Uma dimensão significativa da relação entre família e escola de educação infantil ganhou contornos mais evidentes com a devastação causada pela pandemia de covid-19, qual seja, a tendência, ainda que não objetiva e intencional, de transferir, em lugar de compartilhar, os cuidados e a educação das crianças da primeira infância para a escola.

Encoberta pelas características da vida cotidiana contemporânea pré-pandemia, sobretudo pela sobrecarga das demandas de trabalho dos pais, pelas lutas por emancipação e conquistas de direitos pelas mulheres e, consequentemente, mas inversamente proporcional, pela lenta readequação do contrato social entre homens e mulheres no que diz respeito aos cuidados e à educação dos filhos do casal, acabou por revelar-se sem nenhuma camuflagem, fragilizando ainda mais a escola, as famílias e as crianças.

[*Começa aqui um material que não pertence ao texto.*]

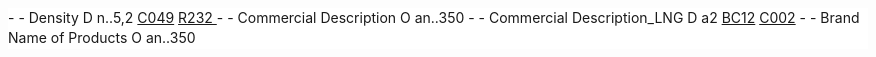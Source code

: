   <td>
   - - Density
  </td>
  <td>
   D
  </td>
  <td>
   n..5,2
  </td>
  <td>
   <span>
    <a href="conditions.html#c049">C049</a>
   </span>
   <a href="rules.html#r232">
    R232
   </a>
  </td>
 </tr>
 <tr>
  <td>
   - - Commercial Description
  </td>
  <td>
   O
  </td>
  <td>
   an..350
  </td>
  <td>
  </td>
 </tr>
 <tr>
  <td>
   - - Commercial Description_LNG
  </td>
  <td>
   D
  </td>
  <td>
   a2
  </td>
  <td>
   <span>
    <a href="business-codelists.html">BC12</a>
   </span>
   <span>
   <a href="conditions.html#c002">C002</a>
   </span>
  </td>
 </tr>
 <tr>
  <td>
   - - Brand Name of Products
  </td>
  <td>
   O
  </td>
  <td>
   an..350
  </td>
  <td>
  </td>
 </tr>
 <tr>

Já era sabida, pontuada pela escola, acolhida com constrangimento e reconhecimento por grande parte das famílias de todas as conformações, mas descuidada, adiada, sob pretexto de outra devastação: a provocada pelas características da vida cotidiana contemporânea, principalmente nas grandes cidades do planeta – competitiva, imediatista, apressada, controladora, consumista, estressante.

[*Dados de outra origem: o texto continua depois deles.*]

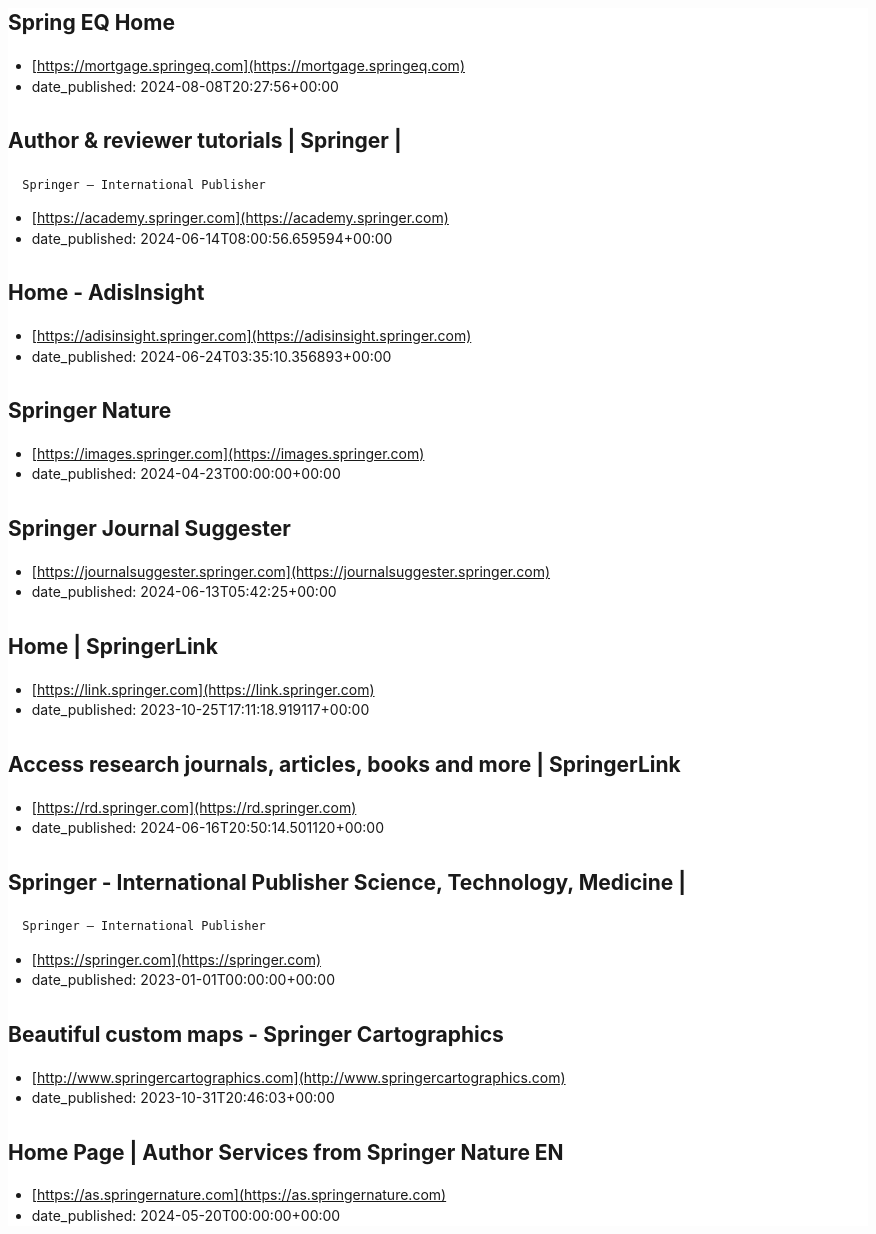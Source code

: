  ## Spring EQ Home
 - [https://mortgage.springeq.com](https://mortgage.springeq.com)
 - date_published: 2024-08-08T20:27:56+00:00

 ## Author & reviewer tutorials | Springer |
      
      Springer — International Publisher
 - [https://academy.springer.com](https://academy.springer.com)
 - date_published: 2024-06-14T08:00:56.659594+00:00

 ## Home - AdisInsight
 - [https://adisinsight.springer.com](https://adisinsight.springer.com)
 - date_published: 2024-06-24T03:35:10.356893+00:00

 ## Springer Nature
 - [https://images.springer.com](https://images.springer.com)
 - date_published: 2024-04-23T00:00:00+00:00

 ## Springer Journal Suggester
 - [https://journalsuggester.springer.com](https://journalsuggester.springer.com)
 - date_published: 2024-06-13T05:42:25+00:00

 ## Home | SpringerLink
 - [https://link.springer.com](https://link.springer.com)
 - date_published: 2023-10-25T17:11:18.919117+00:00

 ## Access research journals, articles, books and more | SpringerLink
 - [https://rd.springer.com](https://rd.springer.com)
 - date_published: 2024-06-16T20:50:14.501120+00:00

 ## Springer - International Publisher Science, Technology, Medicine |
      
      Springer — International Publisher
 - [https://springer.com](https://springer.com)
 - date_published: 2023-01-01T00:00:00+00:00

 ## Beautiful custom maps - Springer Cartographics
 - [http://www.springercartographics.com](http://www.springercartographics.com)
 - date_published: 2023-10-31T20:46:03+00:00

 ## Home Page | Author Services from Springer Nature EN
 - [https://as.springernature.com](https://as.springernature.com)
 - date_published: 2024-05-20T00:00:00+00:00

Num quadro em que pais culpados e exaustos encontram seus filhos apenas no início e ao final do dia, cinco dias na semana, acabam por negligenciar com as crianças o sentido da aprendizagem e a relação com a rotina, a autonomia, as regras, os combinados, os limites, cuja construção e acompanhamento exigem tempo, energia e presença.

A negligência se repete diante das dimensões mais lúdicas dessa relação parental, como brincar, contar histórias, ver filmes e conversar a respeito, cantar e dançar, preparar algo para comer com a participação das crianças, passear, conversar com elas sobre assuntos aleatórios ou recorrentes pelos quais demonstram interesse.

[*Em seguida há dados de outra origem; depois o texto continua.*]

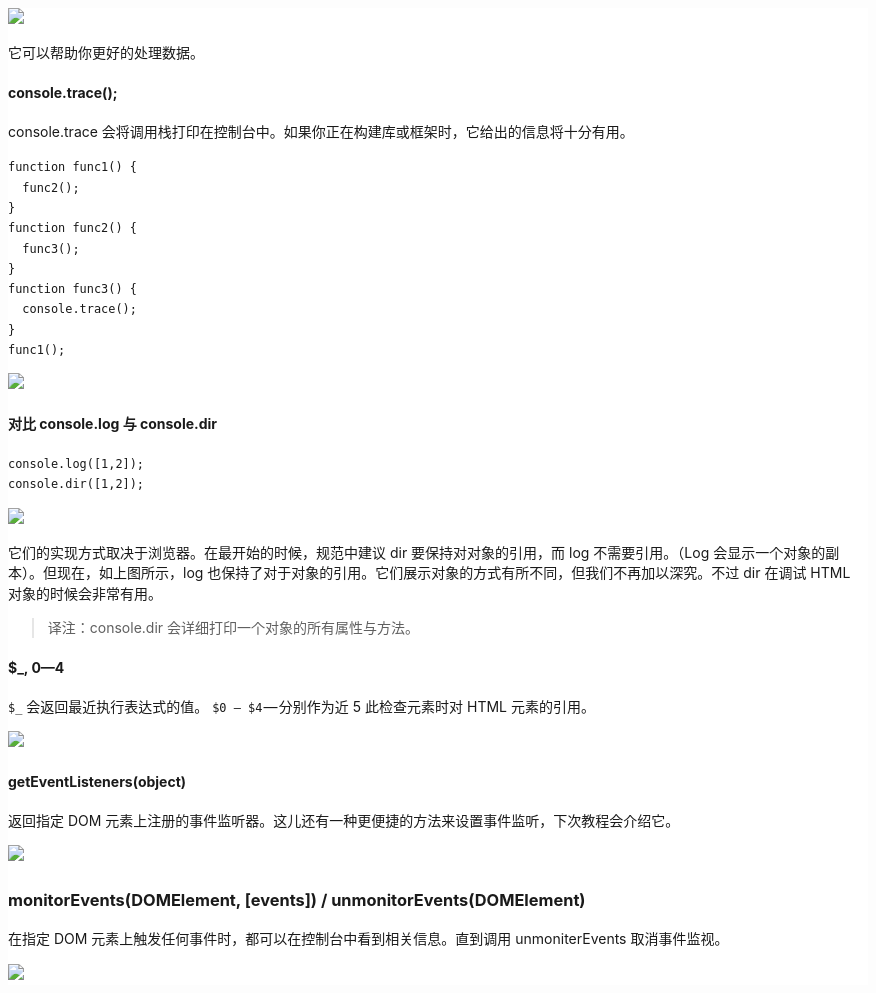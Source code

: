 ![](https://cdn-images-1.medium.com/max/800/0*X3vtX9amAT_Or_DO.)

它可以帮助你更好的处理数据。

#### console.trace();

console.trace 会将调用栈打印在控制台中。如果你正在构建库或框架时，它给出的信息将十分有用。

```
function func1() {
  func2();
}
function func2() {
  func3();
}
function func3() {
  console.trace();
}
func1();
```

![](https://cdn-images-1.medium.com/max/800/0*4JoZfbntg4bGr03y.)

#### 对比 console.log 与 console.dir

```
console.log([1,2]);
console.dir([1,2]);
```

![](https://cdn-images-1.medium.com/max/800/0*SI2ge80spD1WY9yI.)

它们的实现方式取决于浏览器。在最开始的时候，规范中建议 dir 要保持对对象的引用，而 log 不需要引用。（Log 会显示一个对象的副本）。但现在，如上图所示，log 也保持了对于对象的引用。它们展示对象的方式有所不同，但我们不再加以深究。不过 dir 在调试 HTML 对象的时候会非常有用。
> 译注：console.dir 会详细打印一个对象的所有属性与方法。

#### $_, $0 — $4

`$_` 会返回最近执行表达式的值。
`$0 — $4` — 分别作为近 5 此检查元素时对 HTML 元素的引用。

![](https://cdn-images-1.medium.com/max/800/0*J1jrQOkNHzaDA_hu.)

#### getEventListeners(object)

返回指定 DOM 元素上注册的事件监听器。这儿还有一种更便捷的方法来设置事件监听，下次教程会介绍它。

![](https://cdn-images-1.medium.com/max/800/0*JrWFBmu3UKYy-nFj.)

### monitorEvents(DOMElement, [events]) / unmonitorEvents(DOMElement)

在指定 DOM 元素上触发任何事件时，都可以在控制台中看到相关信息。直到调用 unmoniterEvents 取消事件监视。

![](https://cdn-images-1.medium.com/max/800/0*PJTUIgivpcMGnrRP.)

A escola, por sua vez, foi desafiada a traduzir o seu projeto político-pedagógico a distância, para se fazer presente no isolamento das casas e rotinas das crianças e suas famílias. Mais do que nunca, precisou da ajuda e da participação dos pais ou responsáveis pelas crianças. Teve como resposta acolhimento, disponibilidade e cooperação por um lado; constrangimento, críticas e demandas surpreendentes por outro; além, não raro, de providenciar emergencialmente necessidades essenciais às famílias de baixa renda ou que ficaram desempregadas, como cestas básicas, máscaras e material escolar.

As demandas dos pais chegaram, basicamente, em duas direções: por um lado, revelando desconhecimento e/ou descompasso em relação ao projeto político-pedagógico da escola, com pedidos de envio de tarefas relacionadas ao ensino de conteúdos, como classificação, associação da grafia dos números às quantidades equivalentes, contagem e récita numérica, realização de situações-problema envolvendo quantidades, associação de letras iniciais de palavras a figuras, leitura e escrita de palavras e frases curtas, de modo a manter as crianças ocupadas e com as responsabilidades demandadas pela escola, liberando-as para as demandas de seus respectivos trabalhos e à manutenção e aos cuidados com a rotina da casa; por outro, com pedidos de ajuda para a abordagem de assuntos inevitáveis ou de interesse das crianças e também para o manejo de comportamentos das crianças para os quais não se sentiam preparados, como questões relativas a medos diversos (escuro, monstros, barulhos altos, pesadelos), questões de gênero, sexualidade das crianças e dos pais, doença prolongada ou morte de familiar ou de alguém do círculo de amizades, mudança de cidade, desemprego ou separação dos pais. A escola foi redescoberta e valorizada na sua função social.

Conciliar dedicação ao trabalho e aos cuidados e educação dos filhos, em meio a outras tantas dimensões da vida cotidiana, é um desafio criativo e nada solitário. O compartilhamento com a escola é uma via legal, uma vez que a educação básica é um direito das crianças e das famílias e obrigatória a partir dos quatro anos de idade. Mas o que a pandemia nos revela vai além, interroga toda a sociedade e pede a revisão dos contratos sociais, para que o nascimento de uma criança não seja apenas mais um sintoma irrefreável da sociedade de consumo e sua educação um consequente fracasso da sociedade do cansaço em que vivemos.

(*) Gabriel de Andrade Junqueira Filho é professor do Departamento de Estudos Especializados (Faced).